Smart Garage Climate and Presence Control System
An IoT-based smart garage system for vehicle detection, automatic lighting, climate monitoring, and smart ventilation control.
Author: Manole Cristiana
GitHub Project Link: https://github.com/UPB-PMRust-Students/fils-project-2026-CristianaManole2005
Description
This project aims to develop a smart garage system using the NUCLEO-U545RE-Q development board, fully programmed in Rust. The system combines vehicle detection, automatic lighting, environmental monitoring, ventilation control, real-time monitoring and Ethernet networking.
Ultrasonic sensors will detect the presence of a vehicle inside or near the garage. When a vehicle is detected, the garage lights will automatically turn on. If no vehicle is detected for a period of time, the lights will turn off automatically.
A temperature and humidity sensor will monitor the garage environment. If the measured values exceed predefined thresholds, a ventilation system simulated using a motor with fan blades will automatically start. The fan can also be controlled manually using push buttons.
Limit switches will be used to monitor the garage door open and closed positions. LEDs will provide visual feedback for vehicle presence, fan status, light status, and fault conditions.

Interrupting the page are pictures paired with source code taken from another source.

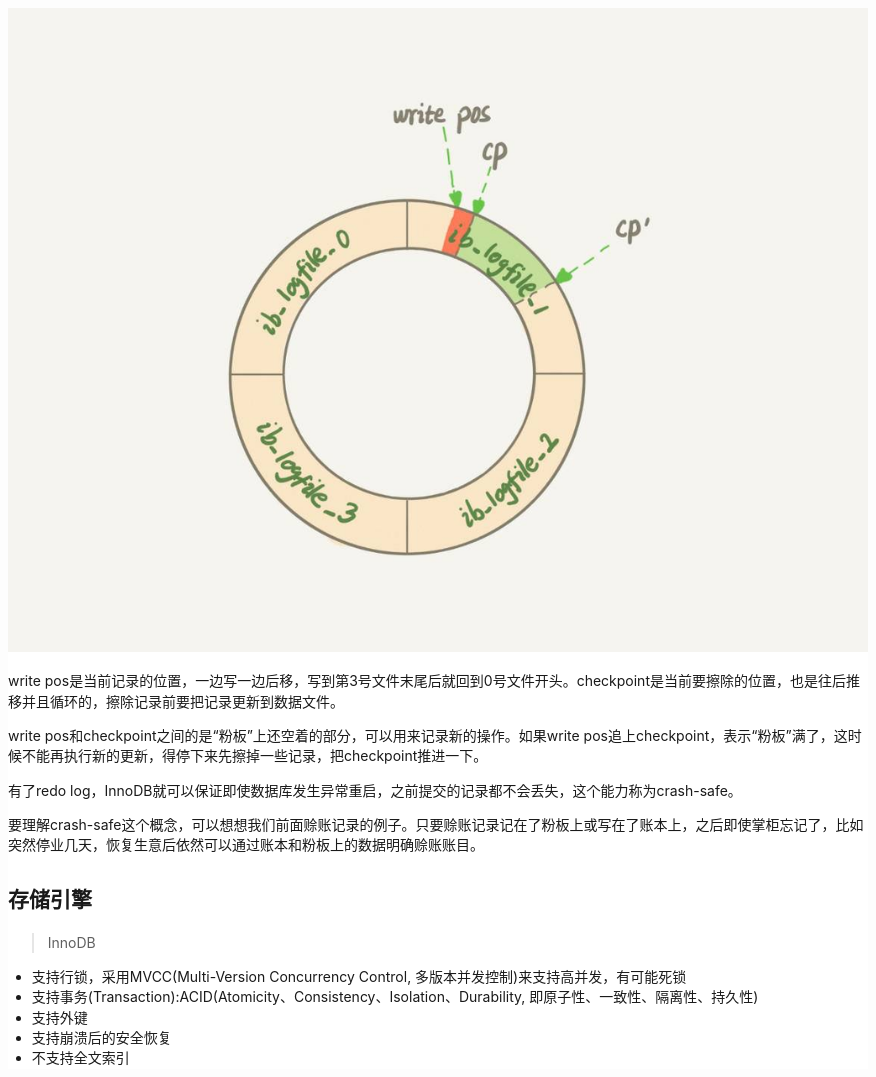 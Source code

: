 [![redo log 流程图](https://github.com/awesometime/learn-git/blob/master/Database/MySQL/redo_log.jpg)](https://github.com/awesometime/learn-git/blob/master/Database/MySQL/redo_log.jpg)

write pos是当前记录的位置，一边写一边后移，写到第3号文件末尾后就回到0号文件开头。checkpoint是当前要擦除的位置，也是往后推移并且循环的，擦除记录前要把记录更新到数据文件。

write pos和checkpoint之间的是“粉板”上还空着的部分，可以用来记录新的操作。如果write pos追上checkpoint，表示“粉板”满了，这时候不能再执行新的更新，得停下来先擦掉一些记录，把checkpoint推进一下。

有了redo log，InnoDB就可以保证即使数据库发生异常重启，之前提交的记录都不会丢失，这个能力称为crash-safe。

要理解crash-safe这个概念，可以想想我们前面赊账记录的例子。只要赊账记录记在了粉板上或写在了账本上，之后即使掌柜忘记了，比如突然停业几天，恢复生意后依然可以通过账本和粉板上的数据明确赊账账目。

## 存储引擎

> InnoDB

- 支持行锁，采用MVCC(Multi-Version Concurrency Control, 多版本并发控制)来支持高并发，有可能死锁
- 支持事务(Transaction):ACID(Atomicity、Consistency、Isolation、Durability, 即原子性、一致性、隔离性、持久性)
- 支持外键
- 支持崩溃后的安全恢复
- 不支持全文索引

The system will communicate over Ethernet using the W5500 module and send real-time data to a monitoring dashboard running on a laptop connected to the same local network. The dashboard will display sensor values, vehicle presence, fan status, light status, door state, and operating mode.
Motivation
The smart garage idea is a useful real-world scenario that can improve comfort, safety, and energy efficiency. It presents a practical example of how intelligent monitoring and automatic control can be integrated into a modern garage solution. It also offers the opportunity to develop both hardware and software components using Rust on an embedded platform.
Architecture
This system is built using the STM32 NUCLEO-U545RE-Q development board, which coordinates all system functions.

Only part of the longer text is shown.